Trims IPTW balancing weights with heavy right tails by populating all weight values above a given quantile with the weight value of that quantile.

Usage

trimWeights(weights, at = 0, lower = FALSE, verbose = FALSE, save.out = FALSE)

Arguments

weights

list of IPTW weights output from createWeights()

at

numeric; either the quantile of the weights above which weights are to be trimmed. A single number between .5 and 1, or the number of weights to be trimmed (e.g., at = 3 for the top 3 weights to be set to the 4th largest weight).

lower

logical; whether also to trim at the lower quantile (e.g., for at = .9, trimming at both .1 and .9, or for at = 3, trimming the top and bottom 3 weights). Default is FALSE to only trim the higher weights.

verbose

(optional) TRUE or FALSE indicator for printing output to console. default is FALSE.

save.out

(optional) Either logical or a character string. If TRUE, it will output the result to a default file name within home_dir set in initMSM(). You can load the data with x <- readRDS(file). To use a non-default file name, specify a character string with the file name. It will save relative to home_dir. There might be naming conflicts where two objects get saved to the same file. In these cases, users should specify a custom name. default is FALSE.

Value

a list containing WeightIt::weightitMSM() output.

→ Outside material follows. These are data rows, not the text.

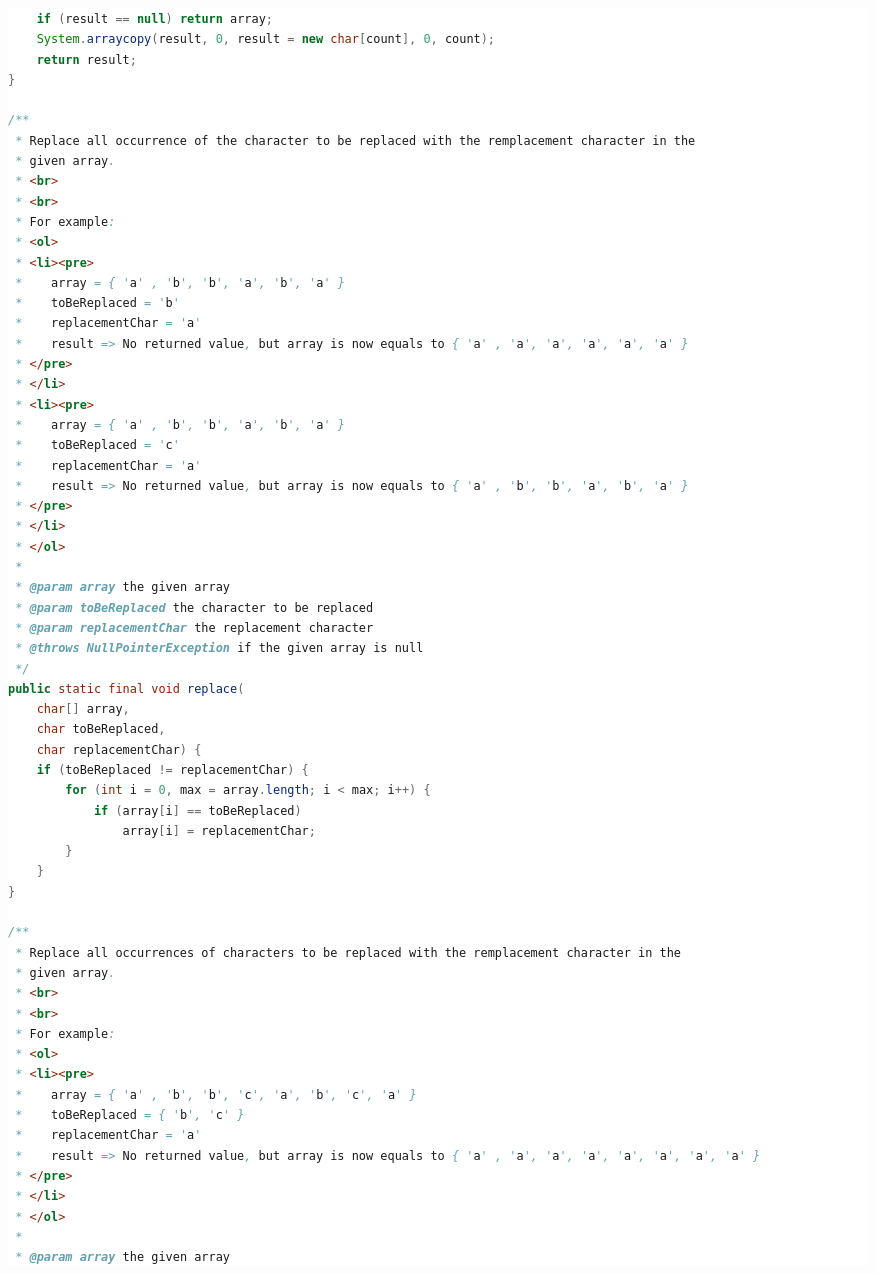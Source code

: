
 ```java
	if (result == null) return array;
	System.arraycopy(result, 0, result = new char[count], 0, count);
	return result;
}

/**
 * Replace all occurrence of the character to be replaced with the remplacement character in the
 * given array.
 * <br>
 * <br>
 * For example:
 * <ol>
 * <li><pre>
 *    array = { 'a' , 'b', 'b', 'a', 'b', 'a' }
 *    toBeReplaced = 'b'
 *    replacementChar = 'a'
 *    result => No returned value, but array is now equals to { 'a' , 'a', 'a', 'a', 'a', 'a' }
 * </pre>
 * </li>
 * <li><pre>
 *    array = { 'a' , 'b', 'b', 'a', 'b', 'a' }
 *    toBeReplaced = 'c'
 *    replacementChar = 'a'
 *    result => No returned value, but array is now equals to { 'a' , 'b', 'b', 'a', 'b', 'a' }
 * </pre>
 * </li>
 * </ol>
 * 
 * @param array the given array
 * @param toBeReplaced the character to be replaced
 * @param replacementChar the replacement character
 * @throws NullPointerException if the given array is null
 */
public static final void replace(
	char[] array,
	char toBeReplaced,
	char replacementChar) {
	if (toBeReplaced != replacementChar) {
		for (int i = 0, max = array.length; i < max; i++) {
			if (array[i] == toBeReplaced)
				array[i] = replacementChar;
		}
	}
}

/**
 * Replace all occurrences of characters to be replaced with the remplacement character in the
 * given array.
 * <br>
 * <br>
 * For example:
 * <ol>
 * <li><pre>
 *    array = { 'a' , 'b', 'b', 'c', 'a', 'b', 'c', 'a' }
 *    toBeReplaced = { 'b', 'c' }
 *    replacementChar = 'a'
 *    result => No returned value, but array is now equals to { 'a' , 'a', 'a', 'a', 'a', 'a', 'a', 'a' }
 * </pre>
 * </li>
 * </ol>
 * 
 * @param array the given array
```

It is the length of the number of datasets (1 for a data.frame or the number of imputed datasets).

Examples

library(devMSMs)
data <- data.frame(
  ID = 1:50,
  A.1 = rnorm(n = 50),
  A.2 = rnorm(n = 50),
  A.3 = rnorm(n = 50),
  B.1 = rnorm(n = 50),
  B.2 = rnorm(n = 50),
  B.3 = rnorm(n = 50),
  C = rnorm(n = 50),
  D.3 = rnorm(n = 50)
)
obj <- initMSM(
  data,
  exposure = c("A.1", "A.2", "A.3"),
  ti_conf = c("C"),
  tv_conf = c("B.1", "B.2", "B.3", "D.3")
)
f <- createFormulas(obj, type = "short")

w <- createWeights(data = data, formulas = f)
tw <- trimWeights(w, at = 0.975)
print(tw)
#> 
#> For the `glm` weighting method, after trimming at 97.5th quantile, the median weight value is 0.97 (SD = 0.32; range = 0.43-2).
plot(tw)


trimWeights(w, at = 0.975, lower = TRUE)
#> 
#> For the `glm` weighting method, after trimming between 2.5th and 97.5th quantiles, the median weight value is 0.97 (SD = 0.32; range = 0.43-2).